電子決済サービス大手の米CyberCashが米国時間3月2日に,米連邦破産法の適用を申請すると発表した。

 これに伴い,すでに発表している決済関連のコンサルティング企業である米Network 1 Financialを買収・合併する計画を撤回し,Network 1社にCyberCash社の資産を売却することで両社が合意した。両社が同日明らかにしたもの。両社は,4月の初めまでに売買手続きを完了する予定である。

 Network 1社は,クレジット・カードや電子送金などによる決済の導入支援サービスなどを小売業に対して提供している未公開のコンサルティング会社。実店舗とオンライン販売サイトの両方に決済サービスを提供できるのが同社サービスの特徴である。2000年の売上高は2360万ドル。

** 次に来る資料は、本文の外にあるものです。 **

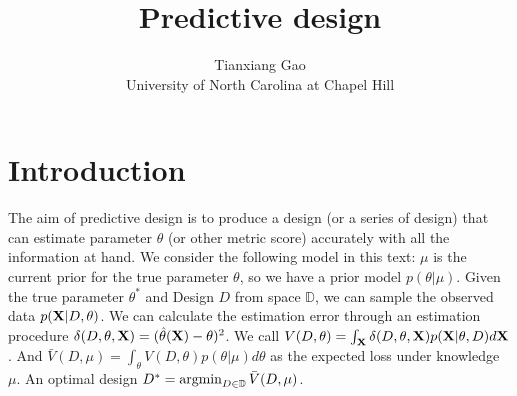\documentclass{article}
\begin{document}
\title{Predictive design}
\author{Tianxiang Gao \\
University of North Carolina at Chapel Hill}
\maketitle

\section{Introduction}
The aim of predictive design is to produce a design (or a series of design) that can estimate parameter $\theta$ (or other metric score) accurately with all the information at hand. We consider the following model in this text: $\mu$ is the current prior for the true parameter $\theta$, so we have a prior model $p(\theta|\mu)$. Given the true parameter $\theta^*$ and Design $D$ from space $\mathbb{D}$, we can sample the observed data $p(\mathbf{X}|D,\theta)$. We can calculate the estimation error through an estimation procedure $\delta(D,\theta,\mathbf{X}) = (\hat{\theta}(\mathbf{X}) - \theta)^2$. We call $V(D,\theta) = \int_{\mathbf{X}} \delta(D,\theta,\mathbf{X}) p(\mathbf{X}|\theta,D) d\mathbf{X}$. And $\bar{V}(D,\mu) = \int_{\theta} V(D,\theta) p(\theta|\mu) d\theta$ as the expected loss under knowledge $\mu$. An optimal design $D^* = \mathop{\rm argmin}_{D \in \mathbb{D}} \bar{V}(D,\mu)$.




\end{document}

 CyberCash社は12月14日(米国時間)に,株式交換によりNetwork 1社を買収して両社の事業を統合,「決済手数料収入を増やし,売上高と現金収支の両面で財務体質を改善する」との計画を発表していた。買収金額は4500万ドルだった。

 2月1日にCyberCash社が発表した同社の2000年通年決算は,純損失が9300万ドルで,1株当たり損失は3ドル67セント。前年は純損失4300万ドルで,1株当たり損失は2ドル2セント。その後同社の株価は1ドルを割り込む水準にまで下落していた。

 CyberCash社は電子商取引事業者など2万7500社の顧客と,10万人のソフトウエア・ユーザーを抱える。同社は,顧客へのサービスは継続する意向である。

 なお,CyberCash社の日本法人であるサイバーキャッシュ(本社:東京都千代田区)には,ソフトバンク・グループ,三井物産,オムロンなどが出資している。